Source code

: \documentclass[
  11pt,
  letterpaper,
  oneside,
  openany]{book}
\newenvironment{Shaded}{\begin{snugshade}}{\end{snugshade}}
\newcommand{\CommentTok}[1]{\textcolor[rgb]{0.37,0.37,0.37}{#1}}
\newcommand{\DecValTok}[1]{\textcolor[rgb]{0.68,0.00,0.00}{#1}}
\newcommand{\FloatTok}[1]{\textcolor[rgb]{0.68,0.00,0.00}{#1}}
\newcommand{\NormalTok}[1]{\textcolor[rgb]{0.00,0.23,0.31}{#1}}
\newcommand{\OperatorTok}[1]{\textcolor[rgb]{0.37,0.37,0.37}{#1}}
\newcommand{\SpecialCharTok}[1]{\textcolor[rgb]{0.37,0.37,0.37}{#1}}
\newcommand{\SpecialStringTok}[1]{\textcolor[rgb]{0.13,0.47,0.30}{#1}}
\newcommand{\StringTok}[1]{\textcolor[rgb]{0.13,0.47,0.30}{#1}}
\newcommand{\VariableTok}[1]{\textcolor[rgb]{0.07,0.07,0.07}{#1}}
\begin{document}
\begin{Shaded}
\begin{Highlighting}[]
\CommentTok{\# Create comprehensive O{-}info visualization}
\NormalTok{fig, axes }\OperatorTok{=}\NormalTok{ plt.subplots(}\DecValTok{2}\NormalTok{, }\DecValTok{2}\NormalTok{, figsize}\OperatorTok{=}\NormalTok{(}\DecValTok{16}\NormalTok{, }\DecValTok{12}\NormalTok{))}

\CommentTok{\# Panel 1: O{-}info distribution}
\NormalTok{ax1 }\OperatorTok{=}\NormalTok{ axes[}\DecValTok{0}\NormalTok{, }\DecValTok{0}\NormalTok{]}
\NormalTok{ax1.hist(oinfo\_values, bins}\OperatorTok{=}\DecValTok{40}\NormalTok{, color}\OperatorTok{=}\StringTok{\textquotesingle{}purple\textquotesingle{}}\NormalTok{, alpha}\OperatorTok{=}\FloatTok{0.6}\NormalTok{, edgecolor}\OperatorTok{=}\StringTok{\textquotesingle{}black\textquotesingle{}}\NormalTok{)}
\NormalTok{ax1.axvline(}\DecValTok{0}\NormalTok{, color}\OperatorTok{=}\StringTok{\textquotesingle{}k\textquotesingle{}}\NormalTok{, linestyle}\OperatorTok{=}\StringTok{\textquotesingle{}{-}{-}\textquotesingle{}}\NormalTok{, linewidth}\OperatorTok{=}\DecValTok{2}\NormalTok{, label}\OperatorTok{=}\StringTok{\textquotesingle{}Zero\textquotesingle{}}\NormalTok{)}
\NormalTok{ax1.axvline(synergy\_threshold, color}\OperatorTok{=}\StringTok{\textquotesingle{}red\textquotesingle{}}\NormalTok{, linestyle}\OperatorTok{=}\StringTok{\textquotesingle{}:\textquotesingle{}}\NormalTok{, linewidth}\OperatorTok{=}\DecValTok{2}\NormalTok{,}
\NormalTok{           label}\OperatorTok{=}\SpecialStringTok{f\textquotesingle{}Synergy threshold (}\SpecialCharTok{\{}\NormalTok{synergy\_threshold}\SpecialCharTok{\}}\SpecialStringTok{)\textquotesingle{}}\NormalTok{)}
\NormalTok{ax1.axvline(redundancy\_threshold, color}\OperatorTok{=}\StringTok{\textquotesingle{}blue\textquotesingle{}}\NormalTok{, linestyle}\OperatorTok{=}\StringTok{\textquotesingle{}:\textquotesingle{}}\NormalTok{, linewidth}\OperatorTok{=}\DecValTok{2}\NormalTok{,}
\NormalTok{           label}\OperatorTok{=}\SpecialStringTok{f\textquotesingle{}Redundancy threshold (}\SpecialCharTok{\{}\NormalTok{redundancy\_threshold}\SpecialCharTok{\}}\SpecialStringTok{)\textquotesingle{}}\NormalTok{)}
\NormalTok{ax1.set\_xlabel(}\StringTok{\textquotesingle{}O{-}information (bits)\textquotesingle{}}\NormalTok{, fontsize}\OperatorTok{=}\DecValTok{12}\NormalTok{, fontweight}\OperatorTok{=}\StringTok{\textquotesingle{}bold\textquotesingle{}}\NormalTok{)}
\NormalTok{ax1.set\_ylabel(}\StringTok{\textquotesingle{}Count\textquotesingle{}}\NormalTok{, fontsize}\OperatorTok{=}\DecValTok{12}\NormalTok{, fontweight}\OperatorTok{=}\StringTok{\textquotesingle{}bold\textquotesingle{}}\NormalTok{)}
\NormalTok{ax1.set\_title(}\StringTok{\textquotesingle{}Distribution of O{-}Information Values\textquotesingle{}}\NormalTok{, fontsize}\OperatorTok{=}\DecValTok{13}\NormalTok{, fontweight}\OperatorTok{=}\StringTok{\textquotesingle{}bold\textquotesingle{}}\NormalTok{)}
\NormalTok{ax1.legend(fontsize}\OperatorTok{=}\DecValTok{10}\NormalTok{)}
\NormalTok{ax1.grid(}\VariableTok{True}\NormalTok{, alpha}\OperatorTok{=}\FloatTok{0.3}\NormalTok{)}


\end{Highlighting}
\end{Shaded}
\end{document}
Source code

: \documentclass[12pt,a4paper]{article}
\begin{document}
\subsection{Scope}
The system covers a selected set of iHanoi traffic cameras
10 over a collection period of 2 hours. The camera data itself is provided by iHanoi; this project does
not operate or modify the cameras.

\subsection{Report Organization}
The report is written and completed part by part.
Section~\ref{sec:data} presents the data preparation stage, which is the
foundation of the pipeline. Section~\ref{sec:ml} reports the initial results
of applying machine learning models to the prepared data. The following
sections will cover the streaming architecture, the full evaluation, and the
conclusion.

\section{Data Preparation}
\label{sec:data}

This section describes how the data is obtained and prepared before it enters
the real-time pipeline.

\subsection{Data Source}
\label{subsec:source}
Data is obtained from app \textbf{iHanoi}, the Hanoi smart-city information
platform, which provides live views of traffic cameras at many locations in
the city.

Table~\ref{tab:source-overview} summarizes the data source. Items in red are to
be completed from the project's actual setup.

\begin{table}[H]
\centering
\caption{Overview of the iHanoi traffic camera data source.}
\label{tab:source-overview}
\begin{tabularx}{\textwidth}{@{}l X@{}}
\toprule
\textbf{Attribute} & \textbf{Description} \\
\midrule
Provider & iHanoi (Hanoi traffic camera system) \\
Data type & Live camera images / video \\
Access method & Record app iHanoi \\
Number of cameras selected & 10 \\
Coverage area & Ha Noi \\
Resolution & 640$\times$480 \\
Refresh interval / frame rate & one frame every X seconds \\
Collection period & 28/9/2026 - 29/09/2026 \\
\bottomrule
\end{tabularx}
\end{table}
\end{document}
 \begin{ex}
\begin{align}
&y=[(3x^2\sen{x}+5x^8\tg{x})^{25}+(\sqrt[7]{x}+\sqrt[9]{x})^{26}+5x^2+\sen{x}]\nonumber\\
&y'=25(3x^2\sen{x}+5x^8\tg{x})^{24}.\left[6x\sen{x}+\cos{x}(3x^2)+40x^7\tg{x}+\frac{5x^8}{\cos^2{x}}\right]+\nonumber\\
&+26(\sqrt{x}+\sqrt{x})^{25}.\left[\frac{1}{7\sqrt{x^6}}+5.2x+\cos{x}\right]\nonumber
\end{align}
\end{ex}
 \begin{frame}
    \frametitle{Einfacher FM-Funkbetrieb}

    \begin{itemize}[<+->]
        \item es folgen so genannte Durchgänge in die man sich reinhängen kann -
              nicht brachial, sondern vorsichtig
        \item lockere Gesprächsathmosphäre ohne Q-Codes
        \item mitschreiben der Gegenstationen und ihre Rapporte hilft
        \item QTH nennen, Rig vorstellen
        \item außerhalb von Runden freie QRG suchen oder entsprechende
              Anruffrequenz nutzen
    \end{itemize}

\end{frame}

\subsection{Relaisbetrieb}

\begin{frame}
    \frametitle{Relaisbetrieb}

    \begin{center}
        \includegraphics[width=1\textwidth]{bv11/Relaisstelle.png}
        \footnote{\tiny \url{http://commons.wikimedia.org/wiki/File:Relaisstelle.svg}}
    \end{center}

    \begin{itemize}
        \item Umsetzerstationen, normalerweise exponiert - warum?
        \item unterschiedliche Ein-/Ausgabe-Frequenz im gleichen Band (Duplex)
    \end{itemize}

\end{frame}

####################

**PROBLEM:** Only the lines of the data holding the string "from" are wanted; copy each of them.

**TASK ANSWER:**
Data is obtained from app \textbf{iHanoi}, the Hanoi smart-city information
be completed from the project's actual setup.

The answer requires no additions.